Dopo l’attesa, il Museo di Storia Naturale di Verona apre al pubblico oggi giovedì 9 aprile (inaugurazione alle ore 16.30) il nuovo allestimento della Sala di Botanica. Si tratta di uno spazio moderno e inclusivo che colma un vuoto storico nel percorso espositivo di Palazzo Pompei.
Dalle alghe millenarie ai fiori più complessi, il nuovo percorso offre un viaggio affascinante nell’evoluzione del verde, con un occhio di riguardo all’accessibilità universale.
Un ritorno atteso da decenni.
Per anni, il mondo vegetale era rimasto “in ombra” all’interno del museo, sacrificato per far spazio ad altre collezioni. Oggi, grazie a un importante lavoro di rinnovamento, la botanica contemporanea si riprende il suo spazio.
“Restituiamo alla città un ambiente che racconta in modo completo il regno vegetale”, spiega l’assessora alla Cultura Marta Ugolini. “Dalle alghe ai funghi, fino alle piante superiori, ogni elemento è stato pensato per essere compreso e apprezzato da tutti“.
Musei senza barriere: il tavolo multisensoriale del Monte Baldo.
La vera rivoluzione della nuova sala è l’attenzione all’accessibilità. Grazie alla collaborazione con l’associazione Oltre Magy’s, il museo non è solo da guardare, ma da esperire. Il fiore all’occhiello del nuovo allestimento è il tavolo multisensoriale dedicato al Monte Baldo, il “Giardino d’Europa”. Questo strumento innovativo integra il Braille per i non vedenti; Lingua dei Segni Italiana (LIS); Comunicazione Aumentativa Alternativa (CAA) e contenuti audio e testi semplificati. Le vetrine stesse sono state riprogettate con altezze e angolazioni studiate per essere fruibili da chiunque, inclusi i bambini e chi si sposta in carrozzina.
“Segui Fossy”: la nuova tappa del percorso accessibile.
La sala di Botanica diventa ufficialmente la nuova tappa di “Segui Fossy”, il circuito multisensoriale del Museo di Storia Naturale che oggi conta ben dodici tappe.
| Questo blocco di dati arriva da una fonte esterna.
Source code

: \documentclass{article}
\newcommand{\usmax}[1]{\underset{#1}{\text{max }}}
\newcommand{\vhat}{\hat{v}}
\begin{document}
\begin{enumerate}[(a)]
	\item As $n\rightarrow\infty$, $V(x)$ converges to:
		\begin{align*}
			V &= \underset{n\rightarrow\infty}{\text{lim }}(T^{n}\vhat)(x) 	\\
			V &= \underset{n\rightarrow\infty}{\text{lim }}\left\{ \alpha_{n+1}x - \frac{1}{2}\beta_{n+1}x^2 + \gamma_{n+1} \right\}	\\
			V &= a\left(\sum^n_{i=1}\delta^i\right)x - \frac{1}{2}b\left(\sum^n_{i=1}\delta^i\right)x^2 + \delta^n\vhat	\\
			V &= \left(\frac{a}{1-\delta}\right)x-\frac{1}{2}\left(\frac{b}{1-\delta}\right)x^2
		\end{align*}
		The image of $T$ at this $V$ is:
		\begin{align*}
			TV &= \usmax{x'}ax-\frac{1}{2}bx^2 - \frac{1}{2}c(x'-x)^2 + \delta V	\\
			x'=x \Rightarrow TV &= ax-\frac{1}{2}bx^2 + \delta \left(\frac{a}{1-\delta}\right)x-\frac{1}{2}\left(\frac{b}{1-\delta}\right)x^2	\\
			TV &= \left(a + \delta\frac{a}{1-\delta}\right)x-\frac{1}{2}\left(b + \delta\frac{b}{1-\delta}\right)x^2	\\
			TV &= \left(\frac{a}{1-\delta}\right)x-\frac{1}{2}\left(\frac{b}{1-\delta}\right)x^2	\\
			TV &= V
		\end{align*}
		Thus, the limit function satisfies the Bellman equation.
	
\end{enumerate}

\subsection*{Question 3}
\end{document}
Attraverso pannelli illustrativi e autentici fogli d’erbario, i visitatori potranno scoprire le differenze evolutive tra muschi, felci e conifere, guidati dal conservatore botanico Sebastiano Andreatta, che durante l’inaugurazione approfondirà l’importanza vitale degli erbari per la scienza moderna.